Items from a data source
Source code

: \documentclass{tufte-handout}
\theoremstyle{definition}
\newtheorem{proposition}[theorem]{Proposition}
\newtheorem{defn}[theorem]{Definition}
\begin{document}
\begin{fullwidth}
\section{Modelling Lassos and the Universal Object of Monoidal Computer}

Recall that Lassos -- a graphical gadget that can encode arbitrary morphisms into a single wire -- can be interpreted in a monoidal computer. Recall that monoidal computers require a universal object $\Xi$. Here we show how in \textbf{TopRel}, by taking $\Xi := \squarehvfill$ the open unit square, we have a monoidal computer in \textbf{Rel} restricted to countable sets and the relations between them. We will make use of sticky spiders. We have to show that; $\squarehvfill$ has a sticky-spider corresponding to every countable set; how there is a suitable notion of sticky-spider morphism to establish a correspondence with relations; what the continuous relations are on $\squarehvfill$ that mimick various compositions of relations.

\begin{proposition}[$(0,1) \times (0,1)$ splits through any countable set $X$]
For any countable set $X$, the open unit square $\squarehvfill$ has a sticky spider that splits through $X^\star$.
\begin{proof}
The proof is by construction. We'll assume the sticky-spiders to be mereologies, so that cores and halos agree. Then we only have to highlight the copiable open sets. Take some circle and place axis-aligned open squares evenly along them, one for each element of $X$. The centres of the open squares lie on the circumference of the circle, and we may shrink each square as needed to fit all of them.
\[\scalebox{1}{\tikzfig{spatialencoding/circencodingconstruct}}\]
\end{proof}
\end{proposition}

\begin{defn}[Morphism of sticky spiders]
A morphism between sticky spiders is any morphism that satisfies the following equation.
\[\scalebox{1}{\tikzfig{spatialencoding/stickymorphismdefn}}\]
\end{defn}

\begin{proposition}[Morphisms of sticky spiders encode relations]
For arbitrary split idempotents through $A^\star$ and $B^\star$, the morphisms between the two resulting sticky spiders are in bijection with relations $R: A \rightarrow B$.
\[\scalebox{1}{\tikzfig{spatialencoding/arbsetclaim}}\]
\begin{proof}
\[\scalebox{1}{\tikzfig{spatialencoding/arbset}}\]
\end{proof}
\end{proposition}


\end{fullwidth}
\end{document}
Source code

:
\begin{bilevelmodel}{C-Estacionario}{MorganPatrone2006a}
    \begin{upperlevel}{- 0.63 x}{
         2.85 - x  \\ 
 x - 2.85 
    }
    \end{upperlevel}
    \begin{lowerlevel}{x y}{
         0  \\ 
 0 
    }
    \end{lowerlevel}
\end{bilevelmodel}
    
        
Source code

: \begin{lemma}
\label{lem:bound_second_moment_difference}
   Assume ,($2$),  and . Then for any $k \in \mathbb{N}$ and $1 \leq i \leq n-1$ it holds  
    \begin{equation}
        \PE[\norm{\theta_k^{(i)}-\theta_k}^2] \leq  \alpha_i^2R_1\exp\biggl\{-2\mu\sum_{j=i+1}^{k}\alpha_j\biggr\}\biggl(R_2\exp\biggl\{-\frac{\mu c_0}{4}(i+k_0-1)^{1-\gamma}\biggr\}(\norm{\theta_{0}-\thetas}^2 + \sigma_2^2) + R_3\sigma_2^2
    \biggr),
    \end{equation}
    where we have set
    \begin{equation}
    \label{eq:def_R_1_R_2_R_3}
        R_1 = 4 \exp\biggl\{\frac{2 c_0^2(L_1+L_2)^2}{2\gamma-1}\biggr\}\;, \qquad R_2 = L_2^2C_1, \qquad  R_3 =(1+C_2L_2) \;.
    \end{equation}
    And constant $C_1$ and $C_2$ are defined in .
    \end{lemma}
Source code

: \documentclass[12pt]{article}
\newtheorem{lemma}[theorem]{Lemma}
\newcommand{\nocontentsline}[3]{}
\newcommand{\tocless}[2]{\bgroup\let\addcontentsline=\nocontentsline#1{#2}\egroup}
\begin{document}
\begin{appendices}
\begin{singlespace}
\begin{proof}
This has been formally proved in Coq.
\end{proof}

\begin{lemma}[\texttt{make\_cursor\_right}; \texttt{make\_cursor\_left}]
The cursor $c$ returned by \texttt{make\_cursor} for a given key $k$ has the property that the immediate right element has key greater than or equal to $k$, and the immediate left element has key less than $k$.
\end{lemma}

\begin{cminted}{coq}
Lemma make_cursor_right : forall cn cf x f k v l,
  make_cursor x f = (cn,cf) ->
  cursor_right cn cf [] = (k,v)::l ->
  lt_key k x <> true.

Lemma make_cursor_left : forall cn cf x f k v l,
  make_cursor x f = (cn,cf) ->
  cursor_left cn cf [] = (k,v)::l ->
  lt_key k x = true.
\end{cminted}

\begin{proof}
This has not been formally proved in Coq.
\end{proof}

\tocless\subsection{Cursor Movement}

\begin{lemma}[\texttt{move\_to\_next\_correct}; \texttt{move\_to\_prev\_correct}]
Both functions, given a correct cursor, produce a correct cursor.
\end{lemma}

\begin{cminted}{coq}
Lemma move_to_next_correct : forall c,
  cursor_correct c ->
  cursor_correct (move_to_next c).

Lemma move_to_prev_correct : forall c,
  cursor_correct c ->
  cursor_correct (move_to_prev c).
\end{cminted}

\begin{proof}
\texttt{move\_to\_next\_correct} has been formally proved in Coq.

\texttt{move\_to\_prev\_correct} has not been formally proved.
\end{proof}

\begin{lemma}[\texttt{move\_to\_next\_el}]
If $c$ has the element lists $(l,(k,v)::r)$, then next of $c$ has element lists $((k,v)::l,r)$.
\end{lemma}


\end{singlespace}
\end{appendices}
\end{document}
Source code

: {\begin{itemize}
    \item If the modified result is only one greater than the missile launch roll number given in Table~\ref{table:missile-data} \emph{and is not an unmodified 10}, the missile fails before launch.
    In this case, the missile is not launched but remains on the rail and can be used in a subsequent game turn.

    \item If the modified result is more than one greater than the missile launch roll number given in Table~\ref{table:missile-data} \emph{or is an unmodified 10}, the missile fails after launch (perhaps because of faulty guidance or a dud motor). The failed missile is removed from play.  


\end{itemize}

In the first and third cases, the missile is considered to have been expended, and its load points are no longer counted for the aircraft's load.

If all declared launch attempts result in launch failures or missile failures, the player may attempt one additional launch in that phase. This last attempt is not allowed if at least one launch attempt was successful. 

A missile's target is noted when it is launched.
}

#### Work task
Write out every entry once more, precisely as it stands.

#### Expected answer
Source code

: \documentclass{tufte-handout}
\theoremstyle{definition}
\newtheorem{proposition}[theorem]{Proposition}
\newtheorem{defn}[theorem]{Definition}
\begin{document}
\begin{fullwidth}
\section{Modelling Lassos and the Universal Object of Monoidal Computer}

Recall that Lassos -- a graphical gadget that can encode arbitrary morphisms into a single wire -- can be interpreted in a monoidal computer. Recall that monoidal computers require a universal object $\Xi$. Here we show how in \textbf{TopRel}, by taking $\Xi := \squarehvfill$ the open unit square, we have a monoidal computer in \textbf{Rel} restricted to countable sets and the relations between them. We will make use of sticky spiders. We have to show that; $\squarehvfill$ has a sticky-spider corresponding to every countable set; how there is a suitable notion of sticky-spider morphism to establish a correspondence with relations; what the continuous relations are on $\squarehvfill$ that mimick various compositions of relations.

\begin{proposition}[$(0,1) \times (0,1)$ splits through any countable set $X$]
For any countable set $X$, the open unit square $\squarehvfill$ has a sticky spider that splits through $X^\star$.
\begin{proof}
The proof is by construction. We'll assume the sticky-spiders to be mereologies, so that cores and halos agree. Then we only have to highlight the copiable open sets. Take some circle and place axis-aligned open squares evenly along them, one for each element of $X$. The centres of the open squares lie on the circumference of the circle, and we may shrink each square as needed to fit all of them.
\[\scalebox{1}{\tikzfig{spatialencoding/circencodingconstruct}}\]
\end{proof}
\end{proposition}

\begin{defn}[Morphism of sticky spiders]
A morphism between sticky spiders is any morphism that satisfies the following equation.
\[\scalebox{1}{\tikzfig{spatialencoding/stickymorphismdefn}}\]
\end{defn}

\begin{proposition}[Morphisms of sticky spiders encode relations]
For arbitrary split idempotents through $A^\star$ and $B^\star$, the morphisms between the two resulting sticky spiders are in bijection with relations $R: A \rightarrow B$.
\[\scalebox{1}{\tikzfig{spatialencoding/arbsetclaim}}\]
\begin{proof}
\[\scalebox{1}{\tikzfig{spatialencoding/arbset}}\]
\end{proof}
\end{proposition}


\end{fullwidth}
\end{document}
Source code

:
\begin{bilevelmodel}{C-Estacionario}{MorganPatrone2006a}
    \begin{upperlevel}{- 0.63 x}{
         2.85 - x  \\ 
 x - 2.85 
    }
    \end{upperlevel}
    \begin{lowerlevel}{x y}{
         0  \\ 
 0 
    }
    \end{lowerlevel}
\end{bilevelmodel}
    
        
Source code

: \begin{lemma}
\label{lem:bound_second_moment_difference}
   Assume ,($2$),  and . Then for any $k \in \mathbb{N}$ and $1 \leq i \leq n-1$ it holds  
    \begin{equation}
        \PE[\norm{\theta_k^{(i)}-\theta_k}^2] \leq  \alpha_i^2R_1\exp\biggl\{-2\mu\sum_{j=i+1}^{k}\alpha_j\biggr\}\biggl(R_2\exp\biggl\{-\frac{\mu c_0}{4}(i+k_0-1)^{1-\gamma}\biggr\}(\norm{\theta_{0}-\thetas}^2 + \sigma_2^2) + R_3\sigma_2^2
    \biggr),
    \end{equation}
    where we have set
    \begin{equation}
    \label{eq:def_R_1_R_2_R_3}
        R_1 = 4 \exp\biggl\{\frac{2 c_0^2(L_1+L_2)^2}{2\gamma-1}\biggr\}\;, \qquad R_2 = L_2^2C_1, \qquad  R_3 =(1+C_2L_2) \;.
    \end{equation}
    And constant $C_1$ and $C_2$ are defined in .
    \end{lemma}
Source code

: \documentclass[12pt]{article}
\newtheorem{lemma}[theorem]{Lemma}
\newcommand{\nocontentsline}[3]{}
\newcommand{\tocless}[2]{\bgroup\let\addcontentsline=\nocontentsline#1{#2}\egroup}
\begin{document}
\begin{appendices}
\begin{singlespace}
\begin{proof}
This has been formally proved in Coq.
\end{proof}

\begin{lemma}[\texttt{make\_cursor\_right}; \texttt{make\_cursor\_left}]
The cursor $c$ returned by \texttt{make\_cursor} for a given key $k$ has the property that the immediate right element has key greater than or equal to $k$, and the immediate left element has key less than $k$.
\end{lemma}

\begin{cminted}{coq}
Lemma make_cursor_right : forall cn cf x f k v l,
  make_cursor x f = (cn,cf) ->
  cursor_right cn cf [] = (k,v)::l ->
  lt_key k x <> true.

Lemma make_cursor_left : forall cn cf x f k v l,
  make_cursor x f = (cn,cf) ->
  cursor_left cn cf [] = (k,v)::l ->
  lt_key k x = true.
\end{cminted}

\begin{proof}
This has not been formally proved in Coq.
\end{proof}

\tocless\subsection{Cursor Movement}

\begin{lemma}[\texttt{move\_to\_next\_correct}; \texttt{move\_to\_prev\_correct}]
Both functions, given a correct cursor, produce a correct cursor.
\end{lemma}

\begin{cminted}{coq}
Lemma move_to_next_correct : forall c,
  cursor_correct c ->
  cursor_correct (move_to_next c).

Lemma move_to_prev_correct : forall c,
  cursor_correct c ->
  cursor_correct (move_to_prev c).
\end{cminted}

\begin{proof}
\texttt{move\_to\_next\_correct} has been formally proved in Coq.

\texttt{move\_to\_prev\_correct} has not been formally proved.
\end{proof}

\begin{lemma}[\texttt{move\_to\_next\_el}]
If $c$ has the element lists $(l,(k,v)::r)$, then next of $c$ has element lists $((k,v)::l,r)$.
\end{lemma}


\end{singlespace}
\end{appendices}
\end{document}
Source code

: {\begin{itemize}
    \item If the modified result is only one greater than the missile launch roll number given in Table~\ref{table:missile-data} \emph{and is not an unmodified 10}, the missile fails before launch.
    In this case, the missile is not launched but remains on the rail and can be used in a subsequent game turn.

    \item If the modified result is more than one greater than the missile launch roll number given in Table~\ref{table:missile-data} \emph{or is an unmodified 10}, the missile fails after launch (perhaps because of faulty guidance or a dud motor). The failed missile is removed from play.  


\end{itemize}

In the first and third cases, the missile is considered to have been expended, and its load points are no longer counted for the aircraft's load.

If all declared launch attempts result in launch failures or missile failures, the player may attempt one additional launch in that phase. This last attempt is not allowed if at least one launch attempt was successful. 

A missile's target is noted when it is launched.
}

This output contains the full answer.